■ Exercise brief ■
This task calls for copying every line in the data below that contains the word "about".

■ Dataset entries ■
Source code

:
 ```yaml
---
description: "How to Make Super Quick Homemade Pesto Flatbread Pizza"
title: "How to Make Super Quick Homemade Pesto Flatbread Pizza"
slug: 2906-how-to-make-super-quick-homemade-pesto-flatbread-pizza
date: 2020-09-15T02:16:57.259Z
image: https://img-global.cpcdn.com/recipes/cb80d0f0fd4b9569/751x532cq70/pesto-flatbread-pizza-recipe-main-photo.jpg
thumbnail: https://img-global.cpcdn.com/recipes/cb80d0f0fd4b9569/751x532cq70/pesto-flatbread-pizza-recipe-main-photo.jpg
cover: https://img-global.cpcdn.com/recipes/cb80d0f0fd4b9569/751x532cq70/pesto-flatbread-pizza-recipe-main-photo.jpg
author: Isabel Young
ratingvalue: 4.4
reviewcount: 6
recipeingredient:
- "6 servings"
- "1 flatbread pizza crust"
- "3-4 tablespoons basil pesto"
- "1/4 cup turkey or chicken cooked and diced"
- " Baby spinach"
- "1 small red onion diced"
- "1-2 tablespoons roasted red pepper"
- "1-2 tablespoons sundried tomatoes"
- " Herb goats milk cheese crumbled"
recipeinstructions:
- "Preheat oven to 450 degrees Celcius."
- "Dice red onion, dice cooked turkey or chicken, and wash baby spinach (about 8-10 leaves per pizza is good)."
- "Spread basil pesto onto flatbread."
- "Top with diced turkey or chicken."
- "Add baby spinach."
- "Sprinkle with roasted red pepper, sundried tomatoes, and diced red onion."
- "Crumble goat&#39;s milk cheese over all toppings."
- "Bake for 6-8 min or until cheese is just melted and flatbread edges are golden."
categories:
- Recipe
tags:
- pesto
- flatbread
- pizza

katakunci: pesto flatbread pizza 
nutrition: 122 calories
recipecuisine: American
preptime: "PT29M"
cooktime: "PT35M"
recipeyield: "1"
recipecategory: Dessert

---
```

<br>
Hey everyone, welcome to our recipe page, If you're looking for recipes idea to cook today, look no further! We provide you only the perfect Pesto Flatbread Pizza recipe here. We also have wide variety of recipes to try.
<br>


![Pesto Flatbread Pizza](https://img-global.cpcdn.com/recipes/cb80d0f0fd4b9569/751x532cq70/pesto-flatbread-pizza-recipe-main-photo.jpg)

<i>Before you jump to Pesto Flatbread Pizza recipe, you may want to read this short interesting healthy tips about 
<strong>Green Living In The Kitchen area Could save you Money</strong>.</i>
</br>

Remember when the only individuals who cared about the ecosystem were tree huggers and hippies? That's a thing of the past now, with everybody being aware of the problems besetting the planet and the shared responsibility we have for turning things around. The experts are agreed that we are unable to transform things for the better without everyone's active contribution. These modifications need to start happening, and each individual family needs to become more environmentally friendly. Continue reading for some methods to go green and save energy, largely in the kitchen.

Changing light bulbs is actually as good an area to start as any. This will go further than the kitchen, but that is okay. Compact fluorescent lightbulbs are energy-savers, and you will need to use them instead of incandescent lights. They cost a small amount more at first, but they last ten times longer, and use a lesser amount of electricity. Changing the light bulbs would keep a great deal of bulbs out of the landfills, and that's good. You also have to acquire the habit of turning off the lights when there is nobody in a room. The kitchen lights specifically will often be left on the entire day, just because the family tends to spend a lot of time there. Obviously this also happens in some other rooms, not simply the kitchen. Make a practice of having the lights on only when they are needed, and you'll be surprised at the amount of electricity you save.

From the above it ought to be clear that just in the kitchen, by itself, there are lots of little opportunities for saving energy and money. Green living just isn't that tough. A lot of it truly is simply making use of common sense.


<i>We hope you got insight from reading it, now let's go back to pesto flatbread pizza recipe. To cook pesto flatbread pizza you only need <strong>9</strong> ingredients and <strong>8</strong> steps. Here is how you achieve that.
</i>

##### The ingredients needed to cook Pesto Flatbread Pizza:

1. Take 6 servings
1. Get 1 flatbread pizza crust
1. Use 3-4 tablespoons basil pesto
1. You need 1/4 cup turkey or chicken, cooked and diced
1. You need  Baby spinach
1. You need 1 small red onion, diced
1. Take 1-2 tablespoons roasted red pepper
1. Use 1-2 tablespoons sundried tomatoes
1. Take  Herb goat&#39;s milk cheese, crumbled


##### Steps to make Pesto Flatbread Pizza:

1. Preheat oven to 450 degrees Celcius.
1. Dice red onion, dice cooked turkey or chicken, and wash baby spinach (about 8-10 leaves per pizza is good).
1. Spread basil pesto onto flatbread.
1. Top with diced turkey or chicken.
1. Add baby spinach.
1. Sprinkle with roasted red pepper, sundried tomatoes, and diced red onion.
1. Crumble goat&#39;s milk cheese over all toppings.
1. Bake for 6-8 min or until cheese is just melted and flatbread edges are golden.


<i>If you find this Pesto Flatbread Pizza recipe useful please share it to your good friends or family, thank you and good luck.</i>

■ Exercise result ■
- "Dice red onion, dice cooked turkey or chicken, and wash baby spinach (about 8-10 leaves per pizza is good)."
<i>Before you jump to Pesto Flatbread Pizza recipe, you may want to read this short interesting healthy tips about 
Remember when the only individuals who cared about the ecosystem were tree huggers and hippies? That's a thing of the past now, with everybody being aware of the problems besetting the planet and the shared responsibility we have for turning things around. The experts are agreed that we are unable to transform things for the better without everyone's active contribution. These modifications need to start happening, and each individual family needs to become more environmentally friendly. Continue reading for some methods to go green and save energy, largely in the kitchen.
1. Dice red onion, dice cooked turkey or chicken, and wash baby spinach (about 8-10 leaves per pizza is good).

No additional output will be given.